Huh. It wasn't that long ago that Cougar Fans all around were calling for Norm Chow's head. AFTER he left BYU, he coached up three Heisman winners and a couple of national championsihps and is regarded as one of the best OCs in football. Funny how stuff works out. Or not. Interesting to see how things go.


----------



## Dodger (Oct 20, 2009)

Interesting move. I'd like to point out at the beginning of the season, I was totally against the two quarterback system. 

Anae's play calling this season has also been pretty abysmal, IMO. They spent the first half of the season throwing that stupid fade that never worked. They also gave up the drive at the end of the Utah game. They stopped trying to drive the field and play for the field goal - major coaching error, I think.

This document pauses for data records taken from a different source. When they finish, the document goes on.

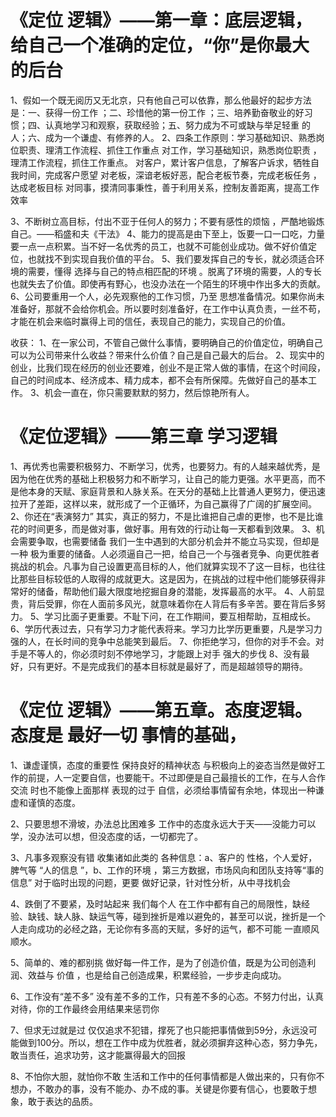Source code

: # 《定位 逻辑》——第一章：底层逻辑，给自己一个准确的定位，“你”是你最大的后台
1、假如一个既无阅历又无北京，只有他自己可以依靠，那么他最好的起步方法是：一、获得一份工作 ；二、珍惜他的第一份工作 ；三、培养勤奋敬业的好习惯；四、认真地学习和观察，获取经验；五、努力成为不可或缺与举足轻重 的人；六、成为一个谦虚、有修养的人。
2、四条工作原则：学习基础知识、熟悉岗位职责、理清工作流程、抓住工作重点
对工作，学习基础知识，熟悉岗位职责 ，理清工作流程，抓住工作重点。
对客户，累计客户信息，了解客户诉求，牺牲自我时间，完成客户愿望
对老板，深谙老板好恶，配合老板节奏，完成老板任务 ，达成老板目标
对同事，摸清同事秉性，善于利用关系，控制友善距离，提高工作效率

3、不断树立高目标，付出不亚于任何人的努力；不要有感性的烦恼 ，严酷地锻炼自己。——稻盛和夫《干法》
4、能力的提高是由下至上，饭要一口一口吃，力量要一点一点积累。当不好一名优秀的员工，也就不可能创业成功。做不好价值定位，也就找不到实现自我价值的平台。
5、我们要发挥自己的专长，就必须适合环境的需要，懂得 选择与自己的特点相匹配的环境 。脱离了环境的需要，人的专长也就失去了价值。即使再有野心，也没办法在一个陌生的环境中作出多大的贡献。
6、公司要重用一个人，必先观察他的工作习惯，乃至 思想准备情况。如果你尚未准备好，那就不会给你机会。所以要时刻准备好，在工作中认真负责，一丝不苟，才能在机会来临时赢得上司的信任，表现自己的能力，实现自己的价值。


收获：
1、在一家公司，不管自己做什么事情，要明确自己的价值定位，明确自己可以为公司带来什么收益？带来什么价值？自己是自己最大的后台。
2、现实中的创业，比我们现在经历的创业还要难，创业不是正常人做的事情，在这个时间段，自己的时间成本、经济成本、精力成本，都不会有所保障。先做好自己的基本工作。
3、机会一直在，你只需要默默的努力，然后惊艳所有人。


# 《定位逻辑》——第三章 学习逻辑


1、再优秀也需要积极努力、不断学习，优秀，也要努力。有的人越来越优秀，是因为他在优秀的基础上积极努力和不断学习，让自己的能力更强。水平更高，而不是他本身的天赋、家庭背景和人脉关系。在天分的基础上比普通人更努力，便迅速拉开了差距，这样以来，就形成了一个正循环，为自己赢得了广阔的扩展空间。
2、你还在“表演努力”
其实，真正的努力，不是比谁把自己虐的更惨，也不是比谁花的时间更多，而是做对事，做好事。用有效的行动让每一天都看到效果。
3、机会需要争取，也需要储备
我们一生中遇到的大部分机会并不能立马实现，但却是一种 极为重要的储备。人必须逼自己一把，给自己一个与强者竞争、向更优胜者挑战的机会。凡事为自己设置更高目标的人，他们就算实现不了这一目标，也往往比那些目标较低的人取得的成就更大。这是因为，在挑战的过程中他们能够获得非常好的储备，帮助他们最大限度地挖掘自身的潜能，发挥最高的水平。
4、人前显贵，背后受罪，你在人面前多风光，就意味着你在人背后有多辛苦。要在背后多努力。
5、学习比面子更重要。不耻下问，在工作期间，要互相帮助，互相成长。
6、学历代表过去，只有学习力才能代表将来。学习力比学历更重要，凡是学习力强的人，在长时间的竞争中总能笑到最后。
7、你拒绝学习，但你的对手不会。对手是不等人的，你必须时刻不停地学习，才能跟上对手 强大的步伐
8、没有最好，只有更好。不是完成我们的基本目标就是最好了，而是超越领导的期待。


# 《定位 逻辑》——第五章。态度逻辑。态度是 最好一切 事情的基础，

1、谦虚谨慎，态度的重要性
保持良好的精神状态 与积极向上的姿态当然是做好工作的前提，人一定要自信，也要能干。不过即便是自己最擅长的工作，在与人合作交流 时也不能像上面那样 表现的过于 自信，必须给事情留有余地，体现出一种谦虚和谨慎的态度。

2、只要思想不滑坡，办法总比困难多
工作中的态度永远大于天——没能力可以学，没办法可以想，但没态度的话，一切都完了。

3、凡事多观察没有错
收集诸如此类的 各种信息：a、客户的 性格，个人爱好，脾气等 “人的信息 ”，b、工作的环境 ，第三方数据，市场风向和团队支持等“事的信息”
对于临时出现的问题，更要 做好记录，针对性分析，从中寻找机会 

4、跌倒了不要紧，及时站起来
我们每个人 在工作中都有自己的局限性，缺经验、缺钱、缺人脉、缺运气等，碰到挫折是难以避免的，甚至可以说，挫折是一个人走向成功的必经之路，无论你有多高的天赋，多好的运气，都不可能 一直顺风顺水。

5、简单的、难的都别挑
做好每一件工作，是为了创造价值，既是为公司创造利润、效益与 价值 ，也是给自己创造成果，积累经验，一步步走向成功。

6、工作没有“差不多”
没有差不多的工作，只有差不多的心态。不努力付出，认真对待，你的工作最终会用结果来惩罚你

7、但求无过就是过
仅仅追求不犯错，撑死了也只能把事情做到59分，永远没可能做到100分。所以，想在工作中成为优胜者，就必须摒弃这种心态，努力争先，敢当责任，追求功劳，这才能赢得最大的回报

8、不怕你大胆，就怕你不敢
生活和工作中的任何事情都是人做出来的，只有你不想办，不敢办的事，没有不能办、办不成的事。关键是你要有信心，也要敢于想象，敢于表达的品质。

I think some of the offensive staff is pretty good - Reynolds has done well with the O-line and Brandon Doman has done some good work with Max Hall and getting Heaps up to speed this year. I'd like to see them kept around. Anae has been frustrating.

I think Norm Chow's problem was the head coach - those were the Crowton years. Didn't he leave though? I remember fans calling for his head, but I thought he just decided to leave to go to USC. 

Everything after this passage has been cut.